Well then, here's what I had written:
A few applications I've considered implementing seem like they would be
easier if there was a channel-based messaging system in
std.concurrency. I'm happy to do this implementation, but I thought I
would try to get some sort of sign-off before doing so. Following, I
will lay out my argument for the addition, and then the API that I am
considering.
---
One fairly common task is thread-pooling. With the standard
send/receive model currently implemented, you have to choose a specific
thread to target when you send a task. While it's true that you can
simply iterate through your list of threads over and over, to spread
the load evenly over them, that presumes that all tasks take even
processing time. It makes more sense to be able to push data into a
shared channel (secretly a work queue), and the first thread that
finishes its previous task will be able to immediately pull the task
before everyone else. This also means that the necessity of passing
around references to your threads so that they can be looped over goes
away.
I haven't tested it, but it looks like this sort of thing might be
quasi-possible using the register/unregister/locate methods. As each
thread starts, it can register itself with a named group (i.e.

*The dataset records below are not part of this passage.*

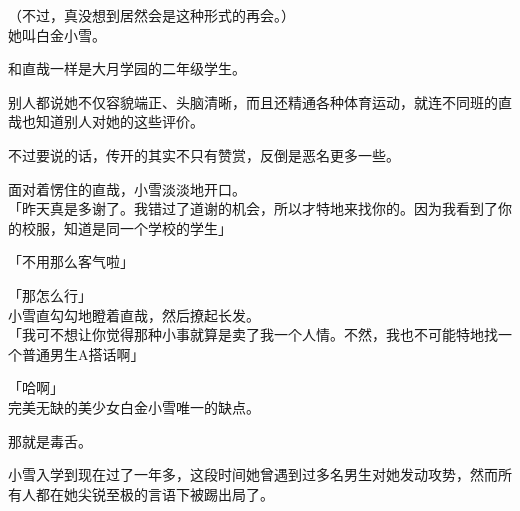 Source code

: （不过，真没想到居然会是这种形式的再会。）\\

她叫白金小雪。

和直哉一样是大月学园的二年级学生。

别人都说她不仅容貌端正、头脑清晰，而且还精通各种体育运动，就连不同班的直哉也知道别人对她的这些评价。

不过要说的话，传开的其实不只有赞赏，反倒是恶名更多一些。

面对着愣住的直哉，小雪淡淡地开口。\\

「昨天真是多谢了。我错过了道谢的机会，所以才特地来找你的。因为我看到了你的校服，知道是同一个学校的学生」

「不用那么客气啦」

「那怎么行」\\

小雪直勾勾地瞪着直哉，然后撩起长发。\\

「我可不想让你觉得那种小事就算是卖了我一个人情。不然，我也不可能特地找一个普通男生A搭话啊」

「哈啊」\\

完美无缺的美少女白金小雪唯一的缺点。

那就是毒舌。

小雪入学到现在过了一年多，这段时间她曾遇到过多名男生对她发动攻势，然而所有人都在她尖锐至极的言语下被踢出局了。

channel), and then anyone who wants to send an item to an arbitrary
thread in that group can call locate() to retrieve one thread and call
send() against the Tid. The target thread would then need to unregister
itself while it is doing work, then re-register itself. My complaint
against this is the need to unregister and re-register. If the thread
issuing commands sends a large number of tasks all at once, they will
all go to the same thread (if coded poorly) or the caller will need to
use yield() or sleep() to allow the target thread to receive the task
and unregister, so that locate() can find a different thread. That's
not terribly efficient. I am also concerned that there's the chance
that all threads will be unregistered when we call locate(), whereas a
channeling system would be able to expand the mailbox during the times
that all threads are busy.
The actual implementation within concurrency.d also concerns me as (if
I read it correctly), the most recent item to register() will be the
one which locate() finds, rather than the thread which has been
registered the longest. While I suppose it's probably not too large of
an issue if the same two threads keep taking all the tasks - that means
that your load can't exceed two threads worth of processing power - it
still seems like a LIFO system would be better. The registry is also
based on an array rather than a set, which can make removal an O(n)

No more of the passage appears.